During the loading process of a collection, Zilliz Cloud loads the collection's index file into memory. Conversely, when releasing a collection, Zilliz Cloud unloads the index file from memory. Before conducting searches in a collection, ensure that the collection is loaded.

Load a collection

# 7. Load the collection
client.load_collection(
collection_name="customized_setup_2"
)

res = client.get_load_state(
collection_name="customized_setup_2"
)

print(res)

# Output
#
# {
# "state": "<LoadState: Loaded>"
# }

Release a collection

# 8. Release the collection
client.release_collection(
collection_name="customized_setup_2"
)

res = client.get_load_state(
collection_name="customized_setup_2"
)

print(res)

# Output
#
# {
# "state": "<LoadState: NotLoad>"
# }

Set up aliases

You can assign aliases for collections to make them more meaningful in a specific context. You can assign multiple aliases for a collection, but multiple collections cannot share an alias.

Create aliases

# 9. Manage aliases
# 9.1. Create aliases
client.create_alias(
collection_name="customized_setup_2",
alias="bob"
)

client.create_alias(
collection_name="customized_setup_2",
alias="alice"
)

List aliases

# 9.2. List aliases
res = client.list_aliases(
collection_name="customized_setup_2"
)

print(res)

# Output
#
# {
# "aliases": [
# "bob",
# "alice"
# ],
# "collection_name": "customized_setup_2",
# "db_name": "default"
# }

Describe aliases

# 9.3. Describe aliases
res = client.describe_alias(
alias="bob"
)

print(res)

# Output
#
# {
# "alias": "bob",
# "collection_name": "customized_setup_2",
# "db_name": "default"
# }

Reassign aliases

# 9.4 Reassign aliases to other collections
client.alter_alias(
collection_name="customized_setup_1",
alias="alice"
)

res = client.list_aliases(
collection_name="customized_setup_1"
)

print(res)

# Output
#
# {
# "aliases": [
# "alice"
# ],
# "collection_name": "customized_setup_1",
# "db_name": "default"
# }

res = client.list_aliases(
collection_name="customized_setup_2"
)

print(res)

# Output
#
# {
# "aliases": [
# "bob"
# ],
# "collection_name": "customized_setup_2",
# "db_name": "default"
# }

Drop aliases

# 9.5 Drop aliases
client.drop_alias(
alias="bob"
)

client.drop_alias(
alias="alice"
)

Drop a Collection

If a collection is no longer needed, you can drop the collection.
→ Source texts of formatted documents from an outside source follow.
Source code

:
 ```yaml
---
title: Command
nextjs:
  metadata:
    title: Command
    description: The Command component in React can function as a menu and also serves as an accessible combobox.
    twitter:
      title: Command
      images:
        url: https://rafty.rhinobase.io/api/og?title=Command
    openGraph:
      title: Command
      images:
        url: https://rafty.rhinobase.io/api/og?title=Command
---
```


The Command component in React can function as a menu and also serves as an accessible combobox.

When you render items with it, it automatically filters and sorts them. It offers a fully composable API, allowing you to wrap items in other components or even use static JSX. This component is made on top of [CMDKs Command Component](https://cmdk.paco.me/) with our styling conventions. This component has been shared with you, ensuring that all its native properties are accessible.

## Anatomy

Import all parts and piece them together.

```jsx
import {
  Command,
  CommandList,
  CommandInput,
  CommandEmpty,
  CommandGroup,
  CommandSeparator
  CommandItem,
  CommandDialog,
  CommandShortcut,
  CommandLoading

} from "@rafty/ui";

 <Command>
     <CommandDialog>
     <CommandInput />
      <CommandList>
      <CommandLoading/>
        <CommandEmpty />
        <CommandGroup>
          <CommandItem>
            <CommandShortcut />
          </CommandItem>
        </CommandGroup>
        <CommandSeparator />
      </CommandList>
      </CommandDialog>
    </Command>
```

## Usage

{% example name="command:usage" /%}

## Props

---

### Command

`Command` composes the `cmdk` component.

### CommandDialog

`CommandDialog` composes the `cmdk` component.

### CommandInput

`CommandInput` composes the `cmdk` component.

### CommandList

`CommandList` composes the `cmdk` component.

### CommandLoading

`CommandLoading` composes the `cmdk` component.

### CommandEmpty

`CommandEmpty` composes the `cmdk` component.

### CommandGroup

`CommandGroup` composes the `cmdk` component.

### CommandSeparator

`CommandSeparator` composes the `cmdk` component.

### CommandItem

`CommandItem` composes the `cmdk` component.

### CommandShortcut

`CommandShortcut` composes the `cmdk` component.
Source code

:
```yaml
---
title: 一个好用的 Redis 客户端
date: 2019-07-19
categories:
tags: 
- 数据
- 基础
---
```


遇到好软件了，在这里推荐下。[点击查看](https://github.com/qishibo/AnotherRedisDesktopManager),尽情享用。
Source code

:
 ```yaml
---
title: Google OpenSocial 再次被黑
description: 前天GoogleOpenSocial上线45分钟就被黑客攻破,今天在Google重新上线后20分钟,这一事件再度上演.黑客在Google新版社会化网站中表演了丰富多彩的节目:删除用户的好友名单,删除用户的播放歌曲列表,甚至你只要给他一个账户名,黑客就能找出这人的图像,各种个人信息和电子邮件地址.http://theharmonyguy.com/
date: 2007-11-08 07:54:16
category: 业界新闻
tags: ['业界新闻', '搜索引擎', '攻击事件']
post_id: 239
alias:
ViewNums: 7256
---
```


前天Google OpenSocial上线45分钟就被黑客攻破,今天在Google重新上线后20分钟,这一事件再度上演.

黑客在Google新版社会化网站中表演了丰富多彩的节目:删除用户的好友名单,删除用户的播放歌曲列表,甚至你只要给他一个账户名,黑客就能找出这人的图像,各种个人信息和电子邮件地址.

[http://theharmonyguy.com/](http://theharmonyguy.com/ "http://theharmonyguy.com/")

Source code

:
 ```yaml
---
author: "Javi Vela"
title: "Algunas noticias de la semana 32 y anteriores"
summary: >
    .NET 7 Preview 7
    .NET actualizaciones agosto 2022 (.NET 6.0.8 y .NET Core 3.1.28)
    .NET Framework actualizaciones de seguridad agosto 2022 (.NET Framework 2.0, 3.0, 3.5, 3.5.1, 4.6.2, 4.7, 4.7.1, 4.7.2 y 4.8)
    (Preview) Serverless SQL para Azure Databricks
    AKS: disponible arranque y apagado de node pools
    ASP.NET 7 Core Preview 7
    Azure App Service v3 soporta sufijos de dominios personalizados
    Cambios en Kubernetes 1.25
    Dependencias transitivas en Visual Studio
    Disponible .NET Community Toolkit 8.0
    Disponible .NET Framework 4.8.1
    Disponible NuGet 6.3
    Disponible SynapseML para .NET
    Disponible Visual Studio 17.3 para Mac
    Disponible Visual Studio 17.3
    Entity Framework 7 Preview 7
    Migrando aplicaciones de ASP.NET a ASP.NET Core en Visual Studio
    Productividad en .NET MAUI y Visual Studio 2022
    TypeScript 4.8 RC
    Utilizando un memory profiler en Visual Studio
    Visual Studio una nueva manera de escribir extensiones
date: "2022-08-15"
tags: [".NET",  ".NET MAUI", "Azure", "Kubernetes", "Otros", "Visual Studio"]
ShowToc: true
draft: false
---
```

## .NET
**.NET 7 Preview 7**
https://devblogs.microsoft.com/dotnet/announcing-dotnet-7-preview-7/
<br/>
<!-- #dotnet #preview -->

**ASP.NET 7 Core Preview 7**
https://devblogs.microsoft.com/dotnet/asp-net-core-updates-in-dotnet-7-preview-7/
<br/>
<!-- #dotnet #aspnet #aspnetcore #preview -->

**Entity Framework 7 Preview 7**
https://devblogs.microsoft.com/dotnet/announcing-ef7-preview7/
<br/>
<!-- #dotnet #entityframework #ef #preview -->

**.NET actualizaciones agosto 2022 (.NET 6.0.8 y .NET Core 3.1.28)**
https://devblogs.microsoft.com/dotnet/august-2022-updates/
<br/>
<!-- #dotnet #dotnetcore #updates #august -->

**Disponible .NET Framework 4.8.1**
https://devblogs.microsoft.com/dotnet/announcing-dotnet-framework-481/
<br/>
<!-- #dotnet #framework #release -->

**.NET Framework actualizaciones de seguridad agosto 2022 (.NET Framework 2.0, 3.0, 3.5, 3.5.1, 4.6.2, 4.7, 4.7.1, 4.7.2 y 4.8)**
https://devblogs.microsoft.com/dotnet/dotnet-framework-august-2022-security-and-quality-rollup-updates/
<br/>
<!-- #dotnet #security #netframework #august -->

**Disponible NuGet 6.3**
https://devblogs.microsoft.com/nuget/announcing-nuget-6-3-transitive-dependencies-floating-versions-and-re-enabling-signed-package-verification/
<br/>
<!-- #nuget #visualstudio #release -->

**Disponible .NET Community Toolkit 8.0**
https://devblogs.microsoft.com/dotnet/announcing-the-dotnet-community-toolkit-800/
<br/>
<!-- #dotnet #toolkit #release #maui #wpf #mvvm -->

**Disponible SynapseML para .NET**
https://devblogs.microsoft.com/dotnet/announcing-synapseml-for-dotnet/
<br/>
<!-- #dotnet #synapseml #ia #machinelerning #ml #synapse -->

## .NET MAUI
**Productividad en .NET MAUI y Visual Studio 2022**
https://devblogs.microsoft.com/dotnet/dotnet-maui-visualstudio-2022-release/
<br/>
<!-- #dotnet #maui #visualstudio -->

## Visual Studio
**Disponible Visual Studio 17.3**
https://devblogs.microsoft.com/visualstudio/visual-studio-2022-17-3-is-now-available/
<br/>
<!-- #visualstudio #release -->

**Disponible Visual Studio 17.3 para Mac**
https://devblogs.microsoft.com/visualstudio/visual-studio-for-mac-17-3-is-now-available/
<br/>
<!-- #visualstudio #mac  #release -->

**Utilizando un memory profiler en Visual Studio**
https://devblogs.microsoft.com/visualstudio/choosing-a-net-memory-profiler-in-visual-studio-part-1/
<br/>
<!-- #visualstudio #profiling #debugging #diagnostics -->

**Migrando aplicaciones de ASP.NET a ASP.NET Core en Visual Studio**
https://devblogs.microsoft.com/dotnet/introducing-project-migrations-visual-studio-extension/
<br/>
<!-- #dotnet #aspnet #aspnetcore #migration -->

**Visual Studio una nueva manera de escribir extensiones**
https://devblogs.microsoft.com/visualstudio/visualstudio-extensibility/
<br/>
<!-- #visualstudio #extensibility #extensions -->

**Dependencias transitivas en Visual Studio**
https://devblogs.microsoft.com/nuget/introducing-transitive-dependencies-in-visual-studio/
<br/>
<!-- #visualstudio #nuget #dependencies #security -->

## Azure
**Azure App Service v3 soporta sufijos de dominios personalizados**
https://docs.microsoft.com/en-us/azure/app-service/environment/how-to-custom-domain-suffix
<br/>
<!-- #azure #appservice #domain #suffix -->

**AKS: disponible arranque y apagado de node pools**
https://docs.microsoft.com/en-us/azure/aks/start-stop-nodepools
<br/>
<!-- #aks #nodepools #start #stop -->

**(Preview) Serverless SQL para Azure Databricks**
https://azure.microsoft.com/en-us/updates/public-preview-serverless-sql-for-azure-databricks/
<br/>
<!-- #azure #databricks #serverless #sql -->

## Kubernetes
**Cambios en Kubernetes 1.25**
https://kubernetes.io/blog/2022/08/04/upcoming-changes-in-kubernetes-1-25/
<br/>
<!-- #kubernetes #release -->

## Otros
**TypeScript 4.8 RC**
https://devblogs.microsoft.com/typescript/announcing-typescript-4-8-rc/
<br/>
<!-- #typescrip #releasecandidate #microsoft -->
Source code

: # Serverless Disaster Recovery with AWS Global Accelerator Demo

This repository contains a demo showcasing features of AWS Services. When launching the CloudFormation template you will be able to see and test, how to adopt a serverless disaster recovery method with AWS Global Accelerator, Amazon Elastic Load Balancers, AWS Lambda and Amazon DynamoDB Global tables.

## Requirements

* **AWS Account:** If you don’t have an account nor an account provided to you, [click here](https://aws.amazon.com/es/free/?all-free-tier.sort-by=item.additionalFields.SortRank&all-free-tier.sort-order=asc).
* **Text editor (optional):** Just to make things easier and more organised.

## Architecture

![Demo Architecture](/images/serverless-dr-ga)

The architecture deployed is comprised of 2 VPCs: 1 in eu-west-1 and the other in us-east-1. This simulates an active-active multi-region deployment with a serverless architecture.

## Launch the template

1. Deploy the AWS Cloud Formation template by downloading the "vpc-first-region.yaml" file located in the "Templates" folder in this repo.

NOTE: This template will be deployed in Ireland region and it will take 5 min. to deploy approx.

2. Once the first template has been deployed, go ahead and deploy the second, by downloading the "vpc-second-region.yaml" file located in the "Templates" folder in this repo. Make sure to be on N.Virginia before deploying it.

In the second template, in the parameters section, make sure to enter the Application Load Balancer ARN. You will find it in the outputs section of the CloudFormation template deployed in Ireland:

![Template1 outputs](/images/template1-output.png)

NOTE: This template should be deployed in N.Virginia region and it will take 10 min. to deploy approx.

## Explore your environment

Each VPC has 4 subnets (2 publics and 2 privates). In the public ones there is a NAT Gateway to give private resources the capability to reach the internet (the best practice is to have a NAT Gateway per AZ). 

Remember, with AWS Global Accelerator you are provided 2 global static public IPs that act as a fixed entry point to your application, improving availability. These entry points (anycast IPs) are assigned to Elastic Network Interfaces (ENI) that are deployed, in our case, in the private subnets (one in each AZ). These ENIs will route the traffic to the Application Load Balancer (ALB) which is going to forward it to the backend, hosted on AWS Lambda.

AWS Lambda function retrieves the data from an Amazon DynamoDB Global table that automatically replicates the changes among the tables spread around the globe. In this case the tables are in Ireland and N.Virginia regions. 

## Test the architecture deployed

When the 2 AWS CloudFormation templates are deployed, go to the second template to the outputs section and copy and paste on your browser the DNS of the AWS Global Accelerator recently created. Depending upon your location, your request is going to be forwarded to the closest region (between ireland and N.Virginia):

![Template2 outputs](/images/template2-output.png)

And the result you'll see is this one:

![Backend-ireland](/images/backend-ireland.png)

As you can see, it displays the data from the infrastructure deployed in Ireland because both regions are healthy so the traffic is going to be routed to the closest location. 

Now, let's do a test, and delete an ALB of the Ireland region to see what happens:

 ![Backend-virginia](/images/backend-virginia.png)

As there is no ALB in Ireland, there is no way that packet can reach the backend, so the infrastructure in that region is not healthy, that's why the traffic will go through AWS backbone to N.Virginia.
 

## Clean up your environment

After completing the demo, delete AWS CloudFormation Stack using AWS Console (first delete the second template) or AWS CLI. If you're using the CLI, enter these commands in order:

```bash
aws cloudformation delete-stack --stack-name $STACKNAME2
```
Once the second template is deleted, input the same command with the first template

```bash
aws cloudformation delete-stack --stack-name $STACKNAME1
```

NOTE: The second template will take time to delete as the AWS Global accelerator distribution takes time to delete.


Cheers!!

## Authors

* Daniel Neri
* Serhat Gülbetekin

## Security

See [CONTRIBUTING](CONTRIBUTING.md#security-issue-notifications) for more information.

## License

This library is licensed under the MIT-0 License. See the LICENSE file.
# 10. Drop the collections
client.drop_collection(
collection_name="quick_setup"
)

client.drop_collection(
collection_name="customized_setup_1"
)

client.drop_collection(
collection_name="customized_setup_2"
)

Collection Limits

Cluster Type

Max Number

Remarks

Dedicated cluster

64 per CU, and <= 4096

You can create up to 64 collections per CU used in a dedicated cluster and no more than 4,096 collections in the cluster.

In addition to the limits on the number of collections per cluster, Zilliz Cloud also applies limits on consumed capacity, which indicates the physical resources consumed by your clusters. The following table lists the limits on the general capacity of a cluster.

Number of CUs

General Capacity

1-8 CUs

<= 4,096

12+ CUs

Min(512 x Number of CUs, 65536)

For details on the calculation of general and consumed capacity, refer to Zilliz Cloud Limits.